- [TASK DIRECTIONS]:
The listing below should be printed again word for word, without any images.

- [EXCERPTED RECORDS]:
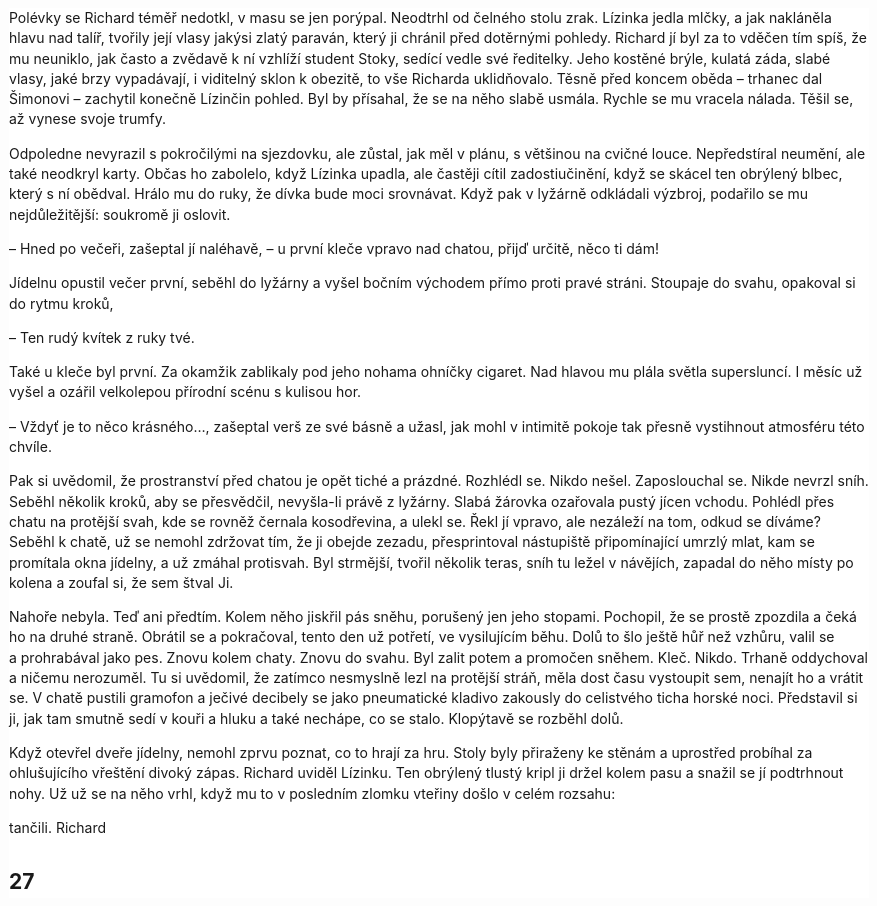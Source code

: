 Polévky se Richard téměř nedotkl, v masu se jen porýpal. Neodtrhl od čelného stolu zrak. Lízinka jedla mlčky, a jak nakláněla hlavu nad talíř, tvořily její vlasy jakýsi zlatý paraván, který ji chránil před dotěrnými pohledy. Richard jí byl za to vděčen tím spíš, že mu neuniklo, jak často a zvědavě k ní vzhlíží student Stoky, sedící vedle své ředitelky. Jeho kostěné brýle, kulatá záda, slabé vlasy, jaké brzy vypadávají, i viditelný sklon k obezitě, to vše Richarda uklidňovalo. Těsně před koncem oběda – trhanec dal Šimonovi – zachytil konečně Lízinčin pohled. Byl by přísahal, že se na něho slabě usmála. Rychle se mu vracela nálada. Těšil se, až vynese svoje trumfy.

Odpoledne nevyrazil s pokročilými na sjezdovku, ale zůstal, jak měl v plánu, s většinou na cvičné louce. Nepředstíral neumění, ale také neodkryl karty. Občas ho zabolelo, když Lízinka upadla, ale častěji cítil zadostiučinění, když se skácel ten obrýlený blbec, který s ní obědval. Hrálo mu do ruky, že dívka bude moci srovnávat. Když pak v lyžárně odkládali výzbroj, podařilo se mu nejdůležitější: soukromě ji oslovit.

– Hned po večeři, zašeptal jí naléhavě, – u první kleče vpravo nad chatou, přijď určitě, něco ti dám!

Jídelnu opustil večer první, seběhl do lyžárny a vyšel bočním východem přímo proti pravé stráni. Stoupaje do svahu, opakoval si do rytmu kroků,

– Ten rudý kvítek z ruky tvé.

Také u kleče byl první. Za okamžik zablikaly pod jeho nohama ohníčky cigaret. Nad hlavou mu plála světla supersluncí. I měsíc už vyšel a ozářil velkolepou přírodní scénu s kulisou hor.

– Vždyť je to něco krásného…, zašeptal verš ze své básně a užasl, jak mohl v intimitě pokoje tak přesně vystihnout atmosféru této chvíle.

Pak si uvědomil, že prostranství před chatou je opět tiché a prázdné. Rozhlédl se. Nikdo nešel. Zaposlouchal se. Nikde nevrzl sníh. Seběhl několik kroků, aby se přesvědčil, nevyšla-li právě z lyžárny. Slabá žárovka ozařovala pustý jícen vchodu. Pohlédl přes chatu na protější svah, kde se rovněž černala kosodřevina, a ulekl se. Řekl jí vpravo, ale nezáleží na tom, odkud se díváme? Seběhl k chatě, už se nemohl zdržovat tím, že ji obejde zezadu, přesprintoval nástupiště připomínající umrzlý mlat, kam se promítala okna jídelny, a už zmáhal protisvah. Byl strmější, tvořil několik teras, sníh tu ležel v návějích, zapadal do něho místy po kolena a zoufal si, že sem štval Ji.

Nahoře nebyla. Teď ani předtím. Kolem něho jiskřil pás sněhu, porušený jen jeho stopami. Pochopil, že se prostě zpozdila a čeká ho na druhé straně. Obrátil se a pokračoval, tento den už potřetí, ve vysilujícím běhu. Dolů to šlo ještě hůř než vzhůru, valil se a prohrabával jako pes. Znovu kolem chaty. Znovu do svahu. Byl zalit potem a promočen sněhem. Kleč. Nikdo. Trhaně oddychoval a ničemu nerozuměl. Tu si uvědomil, že zatímco nesmyslně lezl na protější stráň, měla dost času vystoupit sem, nenajít ho a vrátit se. V chatě pustili gramofon a ječivé decibely se jako pneumatické kladivo zakously do celistvého ticha horské noci. Představil si ji, jak tam smutně sedí v kouři a hluku a také nechápe, co se stalo. Klopýtavě se rozběhl dolů.

Když otevřel dveře jídelny, nemohl zprvu poznat, co to hrají za hru. Stoly byly přiraženy ke stěnám a uprostřed probíhal za ohlušujícího vřeštění divoký zápas. Richard uviděl Lízinku. Ten obrýlený tlustý kripl ji držel kolem pasu a snažil se jí podtrhnout nohy. Už už se na něho vrhl, když mu to v posledním zlomku vteřiny došlo v celém rozsahu:

tančili. Richard

## 27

- [SOLVED EXERCISE]:
Source code

: Polévky se Richard téměř nedotkl, v masu se jen porýpal. Neodtrhl od čelného stolu zrak. Lízinka jedla mlčky, a jak nakláněla hlavu nad talíř, tvořily její vlasy jakýsi zlatý paraván, který ji chránil před dotěrnými pohledy. Richard jí byl za to vděčen tím spíš, že mu neuniklo, jak často a zvědavě k ní vzhlíží student Stoky, sedící vedle své ředitelky. Jeho kostěné brýle, kulatá záda, slabé vlasy, jaké brzy vypadávají, i viditelný sklon k obezitě, to vše Richarda uklidňovalo. Těsně před koncem oběda – trhanec dal Šimonovi – zachytil konečně Lízinčin pohled. Byl by přísahal, že se na něho slabě usmála. Rychle se mu vracela nálada. Těšil se, až vynese svoje trumfy.

Odpoledne nevyrazil s pokročilými na sjezdovku, ale zůstal, jak měl v plánu, s většinou na cvičné louce. Nepředstíral neumění, ale také neodkryl karty. Občas ho zabolelo, když Lízinka upadla, ale častěji cítil zadostiučinění, když se skácel ten obrýlený blbec, který s ní obědval. Hrálo mu do ruky, že dívka bude moci srovnávat. Když pak v lyžárně odkládali výzbroj, podařilo se mu nejdůležitější: soukromě ji oslovit.

– Hned po večeři, zašeptal jí naléhavě, – u první kleče vpravo nad chatou, přijď určitě, něco ti dám!

Jídelnu opustil večer první, seběhl do lyžárny a vyšel bočním východem přímo proti pravé stráni. Stoupaje do svahu, opakoval si do rytmu kroků,

– Ten rudý kvítek z ruky tvé.

Také u kleče byl první. Za okamžik zablikaly pod jeho nohama ohníčky cigaret. Nad hlavou mu plála světla supersluncí. I měsíc už vyšel a ozářil velkolepou přírodní scénu s kulisou hor.

– Vždyť je to něco krásného…, zašeptal verš ze své básně a užasl, jak mohl v intimitě pokoje tak přesně vystihnout atmosféru této chvíle.

Pak si uvědomil, že prostranství před chatou je opět tiché a prázdné. Rozhlédl se. Nikdo nešel. Zaposlouchal se. Nikde nevrzl sníh. Seběhl několik kroků, aby se přesvědčil, nevyšla-li právě z lyžárny. Slabá žárovka ozařovala pustý jícen vchodu. Pohlédl přes chatu na protější svah, kde se rovněž černala kosodřevina, a ulekl se. Řekl jí vpravo, ale nezáleží na tom, odkud se díváme? Seběhl k chatě, už se nemohl zdržovat tím, že ji obejde zezadu, přesprintoval nástupiště připomínající umrzlý mlat, kam se promítala okna jídelny, a už zmáhal protisvah. Byl strmější, tvořil několik teras, sníh tu ležel v návějích, zapadal do něho místy po kolena a zoufal si, že sem štval Ji.

Nahoře nebyla. Teď ani předtím. Kolem něho jiskřil pás sněhu, porušený jen jeho stopami. Pochopil, že se prostě zpozdila a čeká ho na druhé straně. Obrátil se a pokračoval, tento den už potřetí, ve vysilujícím běhu. Dolů to šlo ještě hůř než vzhůru, valil se a prohrabával jako pes. Znovu kolem chaty. Znovu do svahu. Byl zalit potem a promočen sněhem. Kleč. Nikdo. Trhaně oddychoval a ničemu nerozuměl. Tu si uvědomil, že zatímco nesmyslně lezl na protější stráň, měla dost času vystoupit sem, nenajít ho a vrátit se. V chatě pustili gramofon a ječivé decibely se jako pneumatické kladivo zakously do celistvého ticha horské noci. Představil si ji, jak tam smutně sedí v kouři a hluku a také nechápe, co se stalo. Klopýtavě se rozběhl dolů.

Když otevřel dveře jídelny, nemohl zprvu poznat, co to hrají za hru. Stoly byly přiraženy ke stěnám a uprostřed probíhal za ohlušujícího vřeštění divoký zápas. Richard uviděl Lízinku. Ten obrýlený tlustý kripl ji držel kolem pasu a snažil se jí podtrhnout nohy. Už už se na něho vrhl, když mu to v posledním zlomku vteřiny došlo v celém rozsahu:

tančili. Richard

## 27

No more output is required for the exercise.